Livingston interviewed 15 people in their homes, asking how they felt about their jobs and what it meant to be laid off, as well as what they predicted for Lenoir's economic future.

"They were very open," she said. "Most were sad because they felt the industry was here for so long and all the people in Lenoir gave so much to the furniture industry. They weren't angry, just sad."

Most weren't sure what the future holds, but most agreed that some similar manufacturing industry needed to come back.

Livingston took the four best interviews, edited each to five minutes, and then projected each one onto a white-painted piece of furniture similar to furnishings in that person's home. She hoped the installation's 3-D effect would help personalize a community concern.

"We all know what's going on, but we don't think about how it really affects people besides just the obvious financial ways. It also affects people mentally and emotionally. If you don't have money to pay your mortgage and are facing foreclosure, that becomes more than just a financial strain," she said.

Livingston has exhibited her work regionally in group shows since 2004. She presented her first solo exhibition—a large-scale, site-specific installation addressing consumer consumption and waste—in Looking Glass Gallery on the Appalachian campus.

Livingston has worked as a gallery assistant for the university's Catherine J. Smith Gallery and the Turchin Center for the Visual Arts for the past three years.

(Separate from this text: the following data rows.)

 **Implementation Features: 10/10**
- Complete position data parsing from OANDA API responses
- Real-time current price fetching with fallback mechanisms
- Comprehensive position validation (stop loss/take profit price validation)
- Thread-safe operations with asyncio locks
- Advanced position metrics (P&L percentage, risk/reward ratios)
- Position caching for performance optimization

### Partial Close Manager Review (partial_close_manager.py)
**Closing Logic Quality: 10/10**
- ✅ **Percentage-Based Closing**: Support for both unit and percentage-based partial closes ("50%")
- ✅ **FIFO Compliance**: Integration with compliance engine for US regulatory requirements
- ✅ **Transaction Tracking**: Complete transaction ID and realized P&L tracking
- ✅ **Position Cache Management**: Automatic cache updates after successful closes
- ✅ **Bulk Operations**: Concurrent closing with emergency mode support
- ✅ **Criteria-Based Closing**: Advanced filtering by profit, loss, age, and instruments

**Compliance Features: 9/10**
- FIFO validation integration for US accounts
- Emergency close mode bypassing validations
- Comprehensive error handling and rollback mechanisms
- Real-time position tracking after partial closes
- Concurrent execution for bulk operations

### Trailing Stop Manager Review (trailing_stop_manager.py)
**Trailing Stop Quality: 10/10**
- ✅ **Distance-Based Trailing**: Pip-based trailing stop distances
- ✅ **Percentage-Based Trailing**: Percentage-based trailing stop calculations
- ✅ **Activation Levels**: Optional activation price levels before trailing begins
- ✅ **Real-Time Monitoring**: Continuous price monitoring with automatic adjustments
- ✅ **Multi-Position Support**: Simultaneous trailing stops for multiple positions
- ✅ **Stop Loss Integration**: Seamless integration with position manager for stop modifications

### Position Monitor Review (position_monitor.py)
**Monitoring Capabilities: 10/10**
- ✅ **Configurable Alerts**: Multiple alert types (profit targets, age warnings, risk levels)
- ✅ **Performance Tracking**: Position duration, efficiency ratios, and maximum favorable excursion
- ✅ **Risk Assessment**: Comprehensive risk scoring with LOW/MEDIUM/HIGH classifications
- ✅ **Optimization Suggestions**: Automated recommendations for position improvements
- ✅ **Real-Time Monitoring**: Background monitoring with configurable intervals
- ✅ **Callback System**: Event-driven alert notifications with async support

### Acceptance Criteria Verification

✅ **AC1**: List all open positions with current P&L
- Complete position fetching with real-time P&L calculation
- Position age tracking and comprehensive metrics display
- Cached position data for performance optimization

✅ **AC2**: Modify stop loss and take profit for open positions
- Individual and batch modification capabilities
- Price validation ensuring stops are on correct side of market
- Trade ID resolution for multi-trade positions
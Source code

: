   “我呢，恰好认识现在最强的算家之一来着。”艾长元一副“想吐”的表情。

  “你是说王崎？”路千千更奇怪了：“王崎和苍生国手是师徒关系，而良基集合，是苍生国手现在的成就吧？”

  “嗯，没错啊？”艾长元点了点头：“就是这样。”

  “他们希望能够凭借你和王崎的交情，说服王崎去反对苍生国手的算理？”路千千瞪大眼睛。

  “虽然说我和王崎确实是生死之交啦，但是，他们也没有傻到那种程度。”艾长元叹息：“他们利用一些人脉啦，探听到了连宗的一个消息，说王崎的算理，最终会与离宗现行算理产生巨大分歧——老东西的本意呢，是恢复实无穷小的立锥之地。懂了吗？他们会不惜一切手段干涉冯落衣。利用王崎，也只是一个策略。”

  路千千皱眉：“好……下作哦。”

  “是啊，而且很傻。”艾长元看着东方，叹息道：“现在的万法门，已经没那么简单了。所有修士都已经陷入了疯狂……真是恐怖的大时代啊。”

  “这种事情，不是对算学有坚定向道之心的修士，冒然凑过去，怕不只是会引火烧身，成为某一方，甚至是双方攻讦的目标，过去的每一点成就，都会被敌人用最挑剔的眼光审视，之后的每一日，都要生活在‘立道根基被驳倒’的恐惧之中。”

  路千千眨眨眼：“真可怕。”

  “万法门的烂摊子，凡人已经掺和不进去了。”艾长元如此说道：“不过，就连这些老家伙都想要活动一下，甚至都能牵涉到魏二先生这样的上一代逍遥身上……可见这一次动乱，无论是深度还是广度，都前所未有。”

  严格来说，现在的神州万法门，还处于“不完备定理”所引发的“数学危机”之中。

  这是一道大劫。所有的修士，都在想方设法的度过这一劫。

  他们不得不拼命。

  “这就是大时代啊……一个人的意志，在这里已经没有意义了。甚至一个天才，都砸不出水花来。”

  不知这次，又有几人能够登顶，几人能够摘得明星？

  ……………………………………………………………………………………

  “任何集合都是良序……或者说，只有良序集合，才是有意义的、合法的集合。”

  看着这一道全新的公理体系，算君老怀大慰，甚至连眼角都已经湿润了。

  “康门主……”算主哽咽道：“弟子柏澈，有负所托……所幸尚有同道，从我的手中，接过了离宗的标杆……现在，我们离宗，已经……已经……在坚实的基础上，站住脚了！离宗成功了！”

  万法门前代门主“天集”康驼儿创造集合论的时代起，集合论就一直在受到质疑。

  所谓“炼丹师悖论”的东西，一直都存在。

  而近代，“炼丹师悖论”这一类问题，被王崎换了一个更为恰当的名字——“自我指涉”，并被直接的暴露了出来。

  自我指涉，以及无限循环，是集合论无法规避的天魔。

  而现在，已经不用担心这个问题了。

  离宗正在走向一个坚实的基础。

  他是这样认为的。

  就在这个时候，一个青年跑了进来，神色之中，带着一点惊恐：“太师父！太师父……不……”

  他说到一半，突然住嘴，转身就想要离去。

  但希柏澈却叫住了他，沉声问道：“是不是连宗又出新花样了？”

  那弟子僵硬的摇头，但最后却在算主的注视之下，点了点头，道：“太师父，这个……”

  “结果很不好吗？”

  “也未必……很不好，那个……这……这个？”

In 2006, she received the Windgate Museum Internship Fellowship and worked as a curatorial intern at the Leigh Yawkey Woodson Art Museum in Wausau, Wis.

She will graduate in August with a bachelor of science degree in art management and a bachelor of fine arts degree in studio art.

Funding for "Lenoir: Former Furniture Capitol of the South" was provided by Appalachian's Prestigious Scholars Grant and other campus funding.